Sexual reproduction is not just limited to humans and other animals; plants also undergo sexual reproduction. Just like sexual reproduction in humans, gametes (sex cells) from both the male and female fuse to form potential offspring. Let’s take a look at this in some more detail.

What is the structure of a flower?

The flower is the reproductive organ of angiosperms (flowering plants); most flowers possess both male and female reproductive organs (monoecious) while some only possess one type (dioecious).

[INSERT FLOWER STRUCTURE IMAGE HERE]

A typical flower consists of four whorls (parts): the calyx, corolla, androecium and gynoecium.

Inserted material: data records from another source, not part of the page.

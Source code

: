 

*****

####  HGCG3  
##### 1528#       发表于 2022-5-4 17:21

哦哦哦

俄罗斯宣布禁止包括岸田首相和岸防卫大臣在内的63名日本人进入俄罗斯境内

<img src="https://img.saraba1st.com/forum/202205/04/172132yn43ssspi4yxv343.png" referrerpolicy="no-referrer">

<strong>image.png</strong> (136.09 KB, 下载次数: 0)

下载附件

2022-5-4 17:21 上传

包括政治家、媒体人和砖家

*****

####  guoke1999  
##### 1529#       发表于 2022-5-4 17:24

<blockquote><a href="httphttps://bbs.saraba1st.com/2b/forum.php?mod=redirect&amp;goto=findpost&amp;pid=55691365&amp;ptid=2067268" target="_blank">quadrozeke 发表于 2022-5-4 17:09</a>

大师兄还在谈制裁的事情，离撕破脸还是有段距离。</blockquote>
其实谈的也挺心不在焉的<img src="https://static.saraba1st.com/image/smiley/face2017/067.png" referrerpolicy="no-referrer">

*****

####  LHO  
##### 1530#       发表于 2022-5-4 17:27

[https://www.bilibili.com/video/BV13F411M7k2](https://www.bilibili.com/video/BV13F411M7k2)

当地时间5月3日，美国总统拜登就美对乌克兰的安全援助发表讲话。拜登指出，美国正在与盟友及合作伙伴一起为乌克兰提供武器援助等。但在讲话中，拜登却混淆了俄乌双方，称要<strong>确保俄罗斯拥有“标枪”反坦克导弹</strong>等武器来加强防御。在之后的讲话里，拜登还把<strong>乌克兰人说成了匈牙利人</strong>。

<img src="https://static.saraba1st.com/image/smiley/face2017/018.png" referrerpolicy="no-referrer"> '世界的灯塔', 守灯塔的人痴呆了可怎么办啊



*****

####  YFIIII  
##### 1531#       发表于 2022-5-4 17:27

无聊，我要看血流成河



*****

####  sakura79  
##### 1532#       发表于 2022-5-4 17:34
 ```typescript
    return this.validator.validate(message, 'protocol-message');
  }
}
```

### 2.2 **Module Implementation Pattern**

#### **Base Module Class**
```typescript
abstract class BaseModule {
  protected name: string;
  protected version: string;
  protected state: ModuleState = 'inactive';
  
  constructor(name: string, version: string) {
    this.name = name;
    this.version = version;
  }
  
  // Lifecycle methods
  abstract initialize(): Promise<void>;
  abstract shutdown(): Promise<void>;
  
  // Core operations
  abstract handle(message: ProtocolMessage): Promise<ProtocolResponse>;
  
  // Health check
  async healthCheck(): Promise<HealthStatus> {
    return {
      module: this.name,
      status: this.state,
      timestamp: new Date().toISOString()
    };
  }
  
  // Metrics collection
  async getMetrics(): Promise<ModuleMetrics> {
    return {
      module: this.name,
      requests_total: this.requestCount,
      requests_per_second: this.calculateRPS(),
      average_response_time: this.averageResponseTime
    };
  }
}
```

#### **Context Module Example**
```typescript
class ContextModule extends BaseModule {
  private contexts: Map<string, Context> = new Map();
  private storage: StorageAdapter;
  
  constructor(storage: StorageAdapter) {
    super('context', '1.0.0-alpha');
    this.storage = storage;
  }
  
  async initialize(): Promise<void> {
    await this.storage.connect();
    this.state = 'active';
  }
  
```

  • The sepals, collectively known as the calyx, make up the outermost whorl of the flower.

  • The second outermost whorl is made up of the petals, collectively known as the corolla. Flowers with petals in multiples of three are known as monocots, while those with petals in multiples of four or five are known as dicots.

  • The androecium is the third whorl of the flower which contains the male reproductive structures, including stamens and anthers.

  • The gynoecium makes up the innermost whorl – this contains the female reproductive system, including the stigma, style, and ovary, collectively known as the carpel.

Male gametes are produced in the anthers of the flower and can be found in grains of pollen, while female gametes are produced in the ovary of the flower and are stored in the ovules.

How does the ovule develop?

  1. An ovule begins as a group of cells called the nucellus. Within the nucellus resides the embryo sac mother cell, which divides to form four haploid cells. Remember that a haploid cell contains just one copy of chromosomes - in the case, just the female copies.

  2. Three of these cells die; the remaining young embryo sac cell grows larger.

  3. The nucleus of this cell divides multiple times to form an 8-haploid nuclei.

  4. This cluster of nuclei is rearranged to form a megagametophyte, where two nuclei move to the centre to become the polar nuclei. Three cells become antipodal cells (provide nutrients to endosperm), two become synergids (guide pollen tube growth) while the egg cell is formed between the synergids.

Further development and differentiation (specialisation) form an inner and outer integument that surrounds and protects the nucellus. A small opening at the tip of the ovule remains, called the micropyle.

[INSERT OVULE DEVELOPMENT IMAGE HERE]

What are the steps of sexual reproduction in flowering plants?

1. Pollination

As we learned in the previous sections, the male gametes are made in the pollen grain and the female gametes are made in the embryo sac. Both are non-motile but are required to be brought together to be fertilised. This is achieved through pollination, which is the transfer of pollen grains (that have been shed by the anther) to the stigma.

Pollination can either occur through cross-pollination or self-pollination. Cross-pollination occurs when the pollen from the anther of one plant is transferred to the stigma of a different plant. Transfer can be via wind or insects, such as bees. Self-pollination occurs when the pollen from the anther on a plant is transferred to the stigma on the same plant.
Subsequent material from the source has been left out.